Mas para além da crise instaurada nas três principais Universidades do país, que hoje reúnem cerca de 50% de toda a produção científica no Brasil, é necessário pensar o conteúdo produzido nas Universidades. Enquanto pouco se produz para resolver problemas crônicos na nossa sociedade, como o abastecimento de água em São Paulo, ou surtos de malária e dengue, rios de dinheiro são feitos a partir das pesquisas de cosméticos para a Avon e para a Natura na USP. Hoje é sabido que a Unicamp configura como um dos principais pólos de produção tecnológica para a indústria, que busca beneficiar grandes empresas como CI&T, Airbus Group e Sanavita. Isso coloca em xeque o sentido da Universidade.
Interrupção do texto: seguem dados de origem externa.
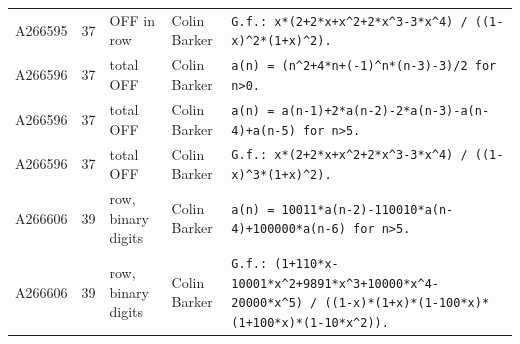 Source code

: \documentclass[11pt]{article}
\theoremstyle{definition}
\theoremstyle{remark}
\begin{document}
{\begin{longtable}{p{1.3cm}p{0.7cm}p{2.4cm}p{2.3cm}p{7.3cm}}
A266595 & 37 & OFF in row & Colin Barker & \texttt{G.f.: \allowbreak{}x*\allowbreak{}(2+\allowbreak{}2*\allowbreak{}x+\allowbreak{}x\^{}2+\allowbreak{}2*\allowbreak{}x\^{}3-\allowbreak{}3*\allowbreak{}x\^{}4)\allowbreak{} \allowbreak{}/\allowbreak{} \allowbreak{}((1-\allowbreak{}x)\allowbreak{}\^{}2*\allowbreak{}(1+\allowbreak{}x)\allowbreak{}\^{}2)\allowbreak{}.} \\
A266596 & 37 & total OFF & Colin Barker & \texttt{a(n)\allowbreak{} \allowbreak{}=\allowbreak{} \allowbreak{}(n\^{}2+\allowbreak{}4*\allowbreak{}n+\allowbreak{}(-\allowbreak{}1)\allowbreak{}\^{}n*\allowbreak{}(n-\allowbreak{}3)\allowbreak{}-\allowbreak{}3)\allowbreak{}/\allowbreak{}2 \allowbreak{}for \allowbreak{}n>0.} \\
A266596 & 37 & total OFF & Colin Barker & \texttt{a(n)\allowbreak{} \allowbreak{}=\allowbreak{} \allowbreak{}a(n-\allowbreak{}1)\allowbreak{}+\allowbreak{}2*\allowbreak{}a(n-\allowbreak{}2)\allowbreak{}-\allowbreak{}2*\allowbreak{}a(n-\allowbreak{}3)\allowbreak{}-\allowbreak{}a(n-\allowbreak{}4)\allowbreak{}+\allowbreak{}a(n-\allowbreak{}5)\allowbreak{} \allowbreak{}for \allowbreak{}n>5.} \\
A266596 & 37 & total OFF & Colin Barker & \texttt{G.f.: \allowbreak{}x*\allowbreak{}(2+\allowbreak{}2*\allowbreak{}x+\allowbreak{}x\^{}2+\allowbreak{}2*\allowbreak{}x\^{}3-\allowbreak{}3*\allowbreak{}x\^{}4)\allowbreak{} \allowbreak{}/\allowbreak{} \allowbreak{}((1-\allowbreak{}x)\allowbreak{}\^{}3*\allowbreak{}(1+\allowbreak{}x)\allowbreak{}\^{}2)\allowbreak{}.} \\
A266606 & 39 & row, binary digits & Colin Barker & \texttt{a(n)\allowbreak{} \allowbreak{}=\allowbreak{} \allowbreak{}10011*\allowbreak{}a(n-\allowbreak{}2)\allowbreak{}-\allowbreak{}110010*\allowbreak{}a(n-\allowbreak{}4)\allowbreak{}+\allowbreak{}100000*\allowbreak{}a(n-\allowbreak{}6)\allowbreak{} \allowbreak{}for \allowbreak{}n>5.} \\
A266606 & 39 & row, binary digits & Colin Barker & \texttt{G.f.: \allowbreak{}(1+\allowbreak{}110*\allowbreak{}x-\allowbreak{}10001*\allowbreak{}x\^{}2+\allowbreak{}9891*\allowbreak{}x\^{}3+\allowbreak{}10000*\allowbreak{}x\^{}4-\allowbreak{}20000*\allowbreak{}x\^{}5)\allowbreak{} \allowbreak{}/\allowbreak{} \allowbreak{}((1-\allowbreak{}x)\allowbreak{}*\allowbreak{}(1+\allowbreak{}x)\allowbreak{}*\allowbreak{}(1-\allowbreak{}100*\allowbreak{}x)\allowbreak{}*\allowbreak{}(1+\allowbreak{}100*\allowbreak{}x)\allowbreak{}*\allowbreak{}(1-\allowbreak{}10*\allowbreak{}x\^{}2)\allowbreak{})\allowbreak{}.} \\

\end{longtable}}
\end{document}
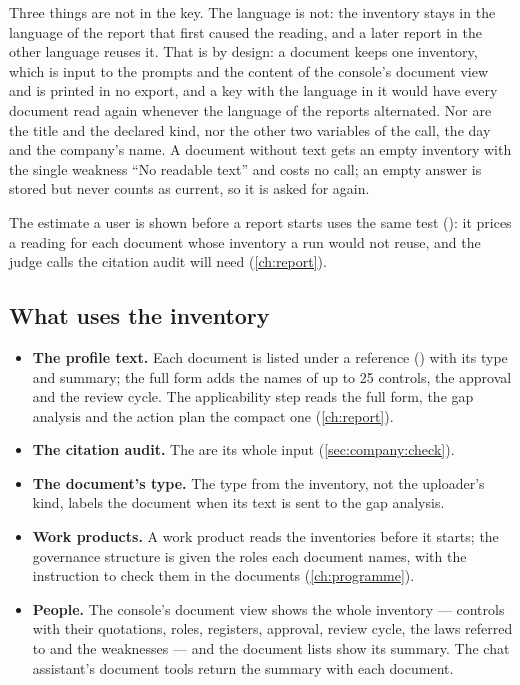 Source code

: Three things are not in the key. The language is not: the inventory stays in the language of
the report that first caused the reading, and a later report in the other language reuses it.
That is by design: a document keeps one inventory, which is input to the prompts and the
content of the console's document view and is printed in no export, and a key with the language
in it would have every document read again whenever the language of the reports alternated.
Nor are the title and the declared kind, nor the other two variables of the call, the day and
the company's name. A document without text gets an empty inventory with
the single weakness \enquote{No readable text} and costs no call; an empty answer is stored
but never counts as current, so it is asked for again.

The estimate a user is shown before a report starts uses the same test
(): it prices a reading for each document whose inventory a run
would not reuse, and the judge calls the citation audit will need (\cref{ch:report}).

\subsection{What uses the inventory}\label{sec:company:inventory-uses}

\begin{itemize}
  \item \textbf{The profile text.} Each document is listed under a reference (\code{[D1]})
    with its type and summary; the full form adds the names of up to 25 controls, the
    approval and the review cycle. The applicability step reads the full form, the gap
    analysis and the action plan the compact one (\cref{ch:report}).
  \item \textbf{The citation audit.} The  are its whole input
    (\cref{sec:company:check}).
  \item \textbf{The document's type.} The type from the inventory, not the uploader's kind,
    labels the document when its text is sent to the gap analysis.
  \item \textbf{Work products.} A work product reads the inventories before it starts; the
    governance structure is given the roles each document names, with the instruction to
    check them in the documents (\cref{ch:programme}).
  \item \textbf{People.} The console's document view shows the whole inventory --- controls
    with their quotations, roles, registers, approval, review cycle, the laws referred to and
    the weaknesses --- and the document lists show its summary. The chat assistant's document
    tools return the summary with each document.
\end{itemize}

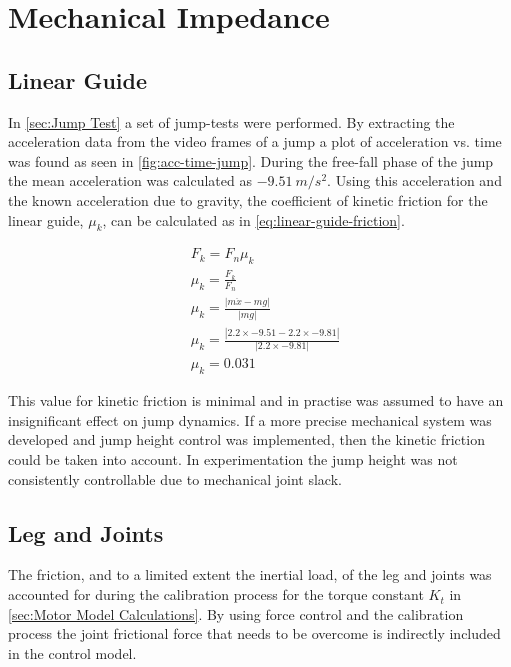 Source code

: \section{Mechanical Impedance}
\label{sec:Mechanical Impedance}
\subsection{Linear Guide}

In \cref{sec:Jump Test} a set of jump-tests were performed. By extracting the acceleration data from the video frames of a jump a plot of acceleration vs. time was found as seen in \cref{fig:acc-time-jump}. During the free-fall phase of the jump the mean acceleration was calculated as $-9.51\ m/s^2$. Using this acceleration and the known acceleration due to gravity, the coefficient of kinetic friction for the linear guide, $\mu_k$, can be calculated as in \cref{eq:linear-guide-friction}.  

\begin{equation} \label{eq:linear-guide-friction}
\begin{aligned}
&F_k = F_n \mu_k \\
&\mu_k = \frac{F_k}{F_n} \\
&\mu_k = \frac{|m\ddot{x} - mg|}{|mg|} \\
&\mu_k = \frac{|2.2\times -9.51 - 2.2\times -9.81|}{|2.2\times -9.81|} \\
&\mu_k = 0.031
\end{aligned}
\end{equation}

This value for kinetic friction is minimal and in practise was assumed to have an insignificant effect on jump dynamics. If a more precise mechanical system was developed and jump height control was implemented, then the kinetic friction could be taken into account. In experimentation the jump height was not consistently controllable due to mechanical joint slack.

\subsection{Leg and Joints}

The friction, and to a limited extent the inertial load, of the leg and joints was accounted for during the calibration process for the torque constant $K_t$ in \cref{sec:Motor Model Calculations}. By using force control and the calibration process the joint frictional force that needs to be overcome is indirectly included in the control model.

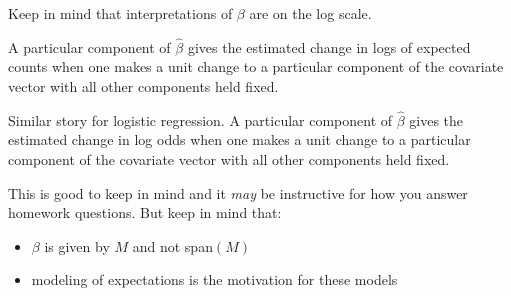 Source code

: \documentclass[
  ignorenonframetext,
]{beamer}
\providecommand{\tightlist}{%
  \setlength{\itemsep}{0pt}\setlength{\parskip}{0pt}}
\begin{document}
\begin{frame}{}
\protect\hypertarget{section-6}{}
Keep in mind that interpretations of \(\beta\) are on the log scale.

\vspace{12pt}

A particular component of \(\hat{\beta}\) gives the estimated change in
logs of expected counts when one makes a unit change to a particular
component of the covariate vector with all other components held fixed.

\vspace{12pt}

Similar story for logistic regression. A particular component of
\(\hat{\beta}\) gives the estimated change in log odds when one makes a
unit change to a particular component of the covariate vector with all
other components held fixed.

\vspace{12pt}

This is good to keep in mind and it \emph{may} be instructive for how
you answer homework questions. But keep in mind that:

\begin{itemize}
\tightlist
\item
  \(\beta\) is given by \(M\) and not span\((M)\)
\item
  modeling of expectations is the motivation for these models
\end{itemize}
\end{frame}
\end{document}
Mas a barbárie não para por aí. Sucessivamente as reitorias das três estaduais paulistas insistem no mantra da internacionalização e dos grandes rankings internacionais, milhares de trabalhadores terceirizados sofrem cotidianamente com um regime de trabalho humilhante e violento, com salários de miséria e assédios morais constantes. Trata-se de uma contradição absurda entre aquilo que sai para fora e aquilo que segue escondido. Os rankings são pautados exclusivamente por uma lógica produtivista e industrial e visam não a universalização do conhecimento e a emancipação do conhecimento, mas o aprofundamento de um sistema de exclusão e desigualdade. Enquanto crescem os supersalários na Unicamp , terceirizadas da limpeza da Unesp sofrem ameaça de demissão em massa E a roda não para de girar.

Se quisermos falar de internacionalização das atividades acadêmicas de verdade, portanto que se internacionalize o que acontece nos cantos obscuros das Universidades de elite no Brasil, que seja levado aos quatro cantos do mundo o que é feito com os trabalhadores de serviços mais pesados na Universidade da "revolução de 1930" que Goldemberg tanto preza. Que se internacionalize o racismo estrutural da Universidade de São Paulo a perseguir e punir lutadores em defesa das cotas raciais. Que se internacionalize as selvagerias cometidas pelo reitor Zago durante os 118 dias de greve dos funcionários da USP ao cortar salários de centenas. Que se internacionalize o regime de trabalho das mulheres negras que limpam os chãos das faculdades sob um regime de semi-escravidão para garantir o "bom funcionamento" das atividades acadêmicas. Que se internacionalize a os ataques monstruosos que o Governo do PT vem fazendo à educação pública em nosso país. Mas após tudo isso, deve-se internacionalizar também a histórica luta dos estudantes e trabalhadores em defesa da educação pública para mostrar que apesar dos ataques, há muita resistência.

Goldemberg é um fantasma, mas que cuja opinião é bem quista entre a cúpula da FIESP e cia. E é por isso que deve ser seriamente criticado. Seu projeto de Universidade da elite para a elite ainda vigora, mas encontra obstáculos na organização dos professores, estudantes e funcionários que ano após anos se levantam contra os absurdos recorrentes das reitorias e dos governos. A questão agora é o que fazer diante deste difícil cenário. Talvez a resposta tenha sido dada pelo próprio Goldemberg quando aludiu aos revolucionários do começo do século passado: "Mudanças foram feitas para colocar nas universidades filhos dos trabalhadores, que seriam mais sensíveis às necessidades do povo."